Your ultimate guide to Unit and Integration Testing

Unit testing is great for verifying small pieces of code. But what happens when your module interacts with others, and you need to test that interaction?

Enter Integration Testing.

There are medium and large scale integration tests. One could only exercise a couple of classes and another could spin up a live web server and executes REST calls against your web apis.

Today, I’m going to talk about the latter.

Integration Testing

The allure of full integration tests exists for any application.

Most likely, your team has a set of manual tests they execute on every change, which can be tedious and time consuming. As a developer your job is to automate everything, so it would be nice to automate these as well.

My words of warning: be careful what you try to automate.

My Experience

I began my career at Google as a Software Engineer in Test. As part of that job, I built large scale integration test frameworks.

My first team was Webmaster Tools, a largish web property with a considerable amount of traffic. Essentially, web masters use Webmaster Tools to control how their site appears in Google. You can use the product to remove web pages from search results and to get basic analytics about what search terms your site is ranking for.

On the technology side, Webmaster Tools was a Java server talking to a BigTable database using the Google Closure libraries for JavaScript. We also had a bunch of back-end jobs to generate data and populate the database.

We were on a monthly release cycle. Code freeze would happen a week or two before launch, and QA would begin.

We had one manual tester who would play with the whole site before every single release. He would file bugs, the developers would fix them, and we’d integrate the fixes into the release branch. This process repeated until we signed off on the release, at which point we’d set the new code live, doing a standard rolling release until all of our production jobs were updated.

As a software engineer in test, my first inclination was to try to reduce the amount of manual testing going on, so I began work on a regression test framework using WebDriver (now Selenium 2.0).

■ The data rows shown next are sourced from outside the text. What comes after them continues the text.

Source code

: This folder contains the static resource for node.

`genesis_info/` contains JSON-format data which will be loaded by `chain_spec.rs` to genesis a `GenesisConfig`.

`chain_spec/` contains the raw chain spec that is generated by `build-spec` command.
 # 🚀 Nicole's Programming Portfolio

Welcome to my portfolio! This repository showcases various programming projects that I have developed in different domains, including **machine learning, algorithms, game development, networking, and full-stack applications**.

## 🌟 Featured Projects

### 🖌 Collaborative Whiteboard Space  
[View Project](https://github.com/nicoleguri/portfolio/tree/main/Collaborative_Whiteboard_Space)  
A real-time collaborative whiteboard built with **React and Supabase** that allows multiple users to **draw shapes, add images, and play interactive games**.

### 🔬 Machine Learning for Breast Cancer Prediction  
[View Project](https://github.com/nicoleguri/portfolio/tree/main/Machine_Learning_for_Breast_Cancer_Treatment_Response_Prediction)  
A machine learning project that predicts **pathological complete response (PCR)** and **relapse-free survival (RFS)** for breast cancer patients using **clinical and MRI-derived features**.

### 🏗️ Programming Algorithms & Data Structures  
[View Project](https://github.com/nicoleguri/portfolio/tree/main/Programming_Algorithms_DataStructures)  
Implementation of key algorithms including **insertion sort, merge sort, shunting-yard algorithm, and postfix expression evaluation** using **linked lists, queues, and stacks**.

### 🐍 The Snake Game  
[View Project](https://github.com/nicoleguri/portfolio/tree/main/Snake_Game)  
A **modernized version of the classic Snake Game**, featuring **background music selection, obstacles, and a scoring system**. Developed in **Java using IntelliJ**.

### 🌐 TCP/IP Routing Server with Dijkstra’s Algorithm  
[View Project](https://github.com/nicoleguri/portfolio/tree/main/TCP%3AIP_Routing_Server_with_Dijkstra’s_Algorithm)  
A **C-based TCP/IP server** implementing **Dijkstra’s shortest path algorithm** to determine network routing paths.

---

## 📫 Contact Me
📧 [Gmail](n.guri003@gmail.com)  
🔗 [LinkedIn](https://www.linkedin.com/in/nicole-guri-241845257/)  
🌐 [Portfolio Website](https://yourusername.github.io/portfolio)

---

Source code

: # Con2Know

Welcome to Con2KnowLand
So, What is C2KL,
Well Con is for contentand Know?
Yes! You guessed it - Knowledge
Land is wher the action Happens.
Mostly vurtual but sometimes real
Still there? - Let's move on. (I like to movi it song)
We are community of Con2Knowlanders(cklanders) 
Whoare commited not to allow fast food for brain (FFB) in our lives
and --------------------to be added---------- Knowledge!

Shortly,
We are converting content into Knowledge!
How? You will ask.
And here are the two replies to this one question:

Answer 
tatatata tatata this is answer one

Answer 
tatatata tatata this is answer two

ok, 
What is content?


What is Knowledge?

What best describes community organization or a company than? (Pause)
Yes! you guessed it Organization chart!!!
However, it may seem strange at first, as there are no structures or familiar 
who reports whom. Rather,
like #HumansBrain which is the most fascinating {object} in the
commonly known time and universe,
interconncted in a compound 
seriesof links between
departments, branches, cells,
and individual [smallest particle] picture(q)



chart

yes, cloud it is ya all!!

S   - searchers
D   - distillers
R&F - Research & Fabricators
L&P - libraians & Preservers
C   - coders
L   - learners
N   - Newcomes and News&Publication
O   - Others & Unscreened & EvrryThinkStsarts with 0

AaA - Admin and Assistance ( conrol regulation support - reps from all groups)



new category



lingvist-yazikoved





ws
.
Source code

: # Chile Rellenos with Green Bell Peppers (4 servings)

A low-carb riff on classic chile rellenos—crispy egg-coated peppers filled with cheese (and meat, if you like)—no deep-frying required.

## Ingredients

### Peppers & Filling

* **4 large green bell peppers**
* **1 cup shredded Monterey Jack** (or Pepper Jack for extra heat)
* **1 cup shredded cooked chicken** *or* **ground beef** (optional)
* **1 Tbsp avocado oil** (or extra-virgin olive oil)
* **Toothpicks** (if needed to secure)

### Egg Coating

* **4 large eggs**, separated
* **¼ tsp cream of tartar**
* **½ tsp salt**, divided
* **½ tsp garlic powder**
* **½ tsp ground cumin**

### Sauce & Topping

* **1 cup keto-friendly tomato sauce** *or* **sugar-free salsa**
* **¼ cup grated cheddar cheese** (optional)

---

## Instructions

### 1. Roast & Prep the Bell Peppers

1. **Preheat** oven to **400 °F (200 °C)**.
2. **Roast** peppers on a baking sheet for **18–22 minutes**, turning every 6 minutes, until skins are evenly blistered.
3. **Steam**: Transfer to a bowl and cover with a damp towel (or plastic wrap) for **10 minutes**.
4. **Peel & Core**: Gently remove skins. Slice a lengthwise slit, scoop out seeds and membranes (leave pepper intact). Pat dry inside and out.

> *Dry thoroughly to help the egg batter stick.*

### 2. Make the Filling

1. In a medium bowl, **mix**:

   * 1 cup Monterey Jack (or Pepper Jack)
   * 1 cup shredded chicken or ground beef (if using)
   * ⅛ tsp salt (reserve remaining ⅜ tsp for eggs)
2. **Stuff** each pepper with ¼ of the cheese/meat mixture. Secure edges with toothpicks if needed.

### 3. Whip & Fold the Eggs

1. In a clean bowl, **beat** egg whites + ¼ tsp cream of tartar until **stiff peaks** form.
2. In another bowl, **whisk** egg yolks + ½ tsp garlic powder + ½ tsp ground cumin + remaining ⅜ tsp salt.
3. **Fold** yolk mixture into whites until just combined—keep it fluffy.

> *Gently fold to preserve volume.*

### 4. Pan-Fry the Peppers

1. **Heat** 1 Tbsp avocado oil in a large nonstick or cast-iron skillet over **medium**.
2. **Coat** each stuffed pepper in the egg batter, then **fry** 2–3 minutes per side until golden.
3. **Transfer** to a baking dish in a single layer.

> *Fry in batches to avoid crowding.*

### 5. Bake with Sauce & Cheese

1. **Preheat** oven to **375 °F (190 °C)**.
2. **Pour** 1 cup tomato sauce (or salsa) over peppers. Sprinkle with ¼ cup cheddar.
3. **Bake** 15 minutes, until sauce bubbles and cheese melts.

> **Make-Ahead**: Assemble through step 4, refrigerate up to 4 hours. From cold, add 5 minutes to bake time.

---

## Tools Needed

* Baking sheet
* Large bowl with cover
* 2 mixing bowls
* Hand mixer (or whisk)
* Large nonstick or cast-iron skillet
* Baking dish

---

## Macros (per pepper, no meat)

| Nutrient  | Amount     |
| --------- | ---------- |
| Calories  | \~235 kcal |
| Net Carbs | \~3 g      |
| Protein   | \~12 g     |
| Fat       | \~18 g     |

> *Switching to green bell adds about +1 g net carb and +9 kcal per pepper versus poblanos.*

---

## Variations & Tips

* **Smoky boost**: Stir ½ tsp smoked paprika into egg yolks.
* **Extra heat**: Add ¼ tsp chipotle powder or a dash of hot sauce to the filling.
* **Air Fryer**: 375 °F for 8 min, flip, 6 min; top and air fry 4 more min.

Essentially, the framework would spin up a live web server with real data, and then we’d hit the server using a scripted web browser. We’d repeat the test in all the popular browsers, and the whole process was automated and run in parallel using Google’s cool test infrastructure.

The whole thing worked, and I was able to automate a dozen or so of the manual test plans.

Problems

Flakiness

As your test size increases, the number of failure points increases exponentially. The result is increased flakiness, or tests failing for reasons other than a legitimate failure. While our system worked, it was extremely flaky. We were using live servers with a live database, live user accounts, everything.

We had to solve all sorts of issues.

First, each test needed a unique user account to prevent corrupted data when tests ran in parallel. Fortunately Google had a system for checking out and locking accounts.

Next, we were dealing with our QA database, which didn’t have nearly the capacity of our production systems. If the database went down, it was no big deal because the public would not see it, but this was problematic when writing tests. The database went down or experienced high latency several times a week, causing test timeouts and test failures.

Difficulty locating failures

When a test failed, we had trouble locating the cause of the failure. Being integration tests, they’re exercising your entire code base, so the failure could potentially be anywhere. Granted, if you’re testing the home page, your failure will probably be isolated to the code that runs the homepage, but it could also be anywhere in the 5-10 layers that support that page.

This made debugging tests difficult. Finding the bug in unit tests is relatively easy, but finding the bugs in integration took 2-3X as much time.

Originally we ran the integration tests along with all the other unit tests in the presubmit queue. Anytime a developer tried to submit code, they had to run this entire test suite.

But the difficulty in debugging the integration tests, plus their flakiness, eventually forced us to remove them from the submission flow. They were taking too much of our developers’ time and not providing enough legitimate failures.

When can Integration Tests Work?

Ok, so integration tests have problems. But what situations will they actually work in?

1) Using a mock database

One of the issues with our tests on Webmaster Tools was the faulty link between our front-ends and the testing BigTable.

If you can, I would use a fake database. Unfortunately for us, doing that and populating it with fake data would have been too much work, so we never did, but it would have drastically reduced the flakiness of our tests.

If you can’t use a mock database, at least try to run it on the same machine as your web server. Then you won’t have the flaky network link between the two.

2) Avoiding Browser Level Tests

I would avoid browser tests whenever possible, unless they’re as simple as say, opening the homepage and verifying your logo shows up.

Browser based DOM tests are just too complicated. Timing is a huge part of them – waiting for elements to appear or text to show up after you press a button. If anything takes too long, your test will fail.

Differences between browsers add another layer of complexity.

If you’re going to do DOM testing, it’s best to keep as JavaScript unit tests.